■ DATA UNDER STUDY ■
------------------------------------------------------------
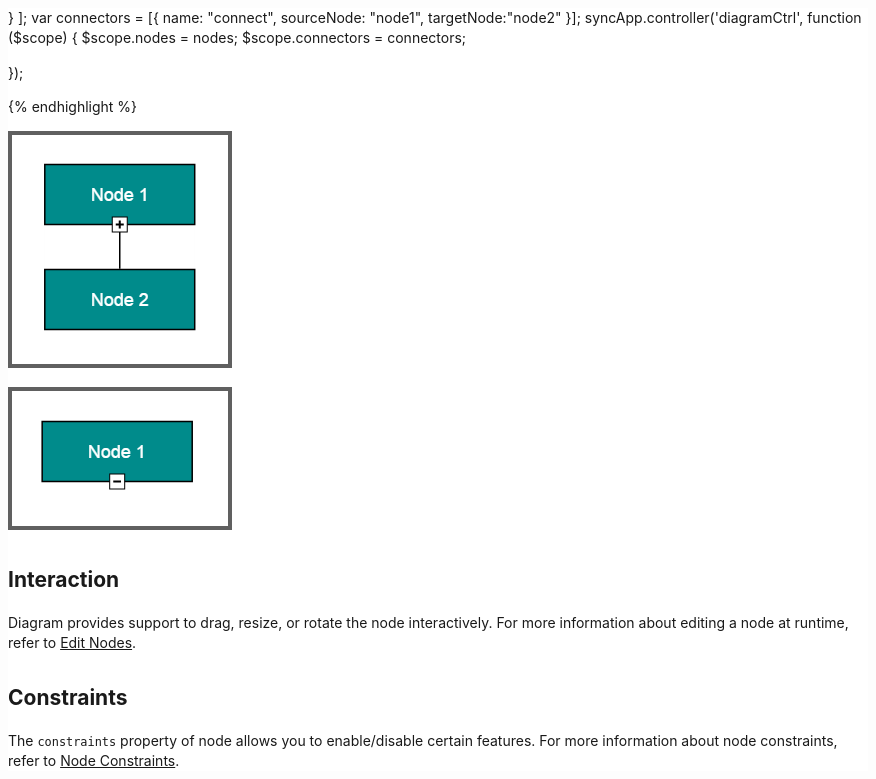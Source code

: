 }
];
var connectors = 
[{
    name: "connect", sourceNode: "node1", targetNode:"node2"
}];
    syncApp.controller('diagramCtrl', function ($scope) {
    $scope.nodes = nodes;
    $scope.connectors = connectors;

});

{% endhighlight %}

![](/angular-1/Diagram/Node_images/Node_img9.png)

![](/angular-1/Diagram/Node_images/Node_img10.png)

## Interaction

Diagram provides support to drag, resize, or rotate the node interactively. For more information about editing a node at runtime, refer to [Edit Nodes](/angular-1/Diagram/Interaction "Interaction").

## Constraints

The `constraints` property of node allows you to enable/disable certain features. For more information about node constraints, refer to [Node Constraints](/angular-1/Diagram/Constraints#nodeconstraints "Node Constraints").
------------------------------------------------------------
■ REQUIRED WORK ■
Reproduce the material exactly; omit the pictures.

■ RESPONSE AREA ■
Source code

: }
];
var connectors = 
[{
    name: "connect", sourceNode: "node1", targetNode:"node2"
}];
    syncApp.controller('diagramCtrl', function ($scope) {
    $scope.nodes = nodes;
    $scope.connectors = connectors;

});

{% endhighlight %}

![](/angular-1/Diagram/Node_images/Node_img9.png)

![](/angular-1/Diagram/Node_images/Node_img10.png)

## Interaction

Diagram provides support to drag, resize, or rotate the node interactively. For more information about editing a node at runtime, refer to [Edit Nodes](/angular-1/Diagram/Interaction "Interaction").

## Constraints

The `constraints` property of node allows you to enable/disable certain features. For more information about node constraints, refer to [Node Constraints](/angular-1/Diagram/Constraints#nodeconstraints "Node Constraints").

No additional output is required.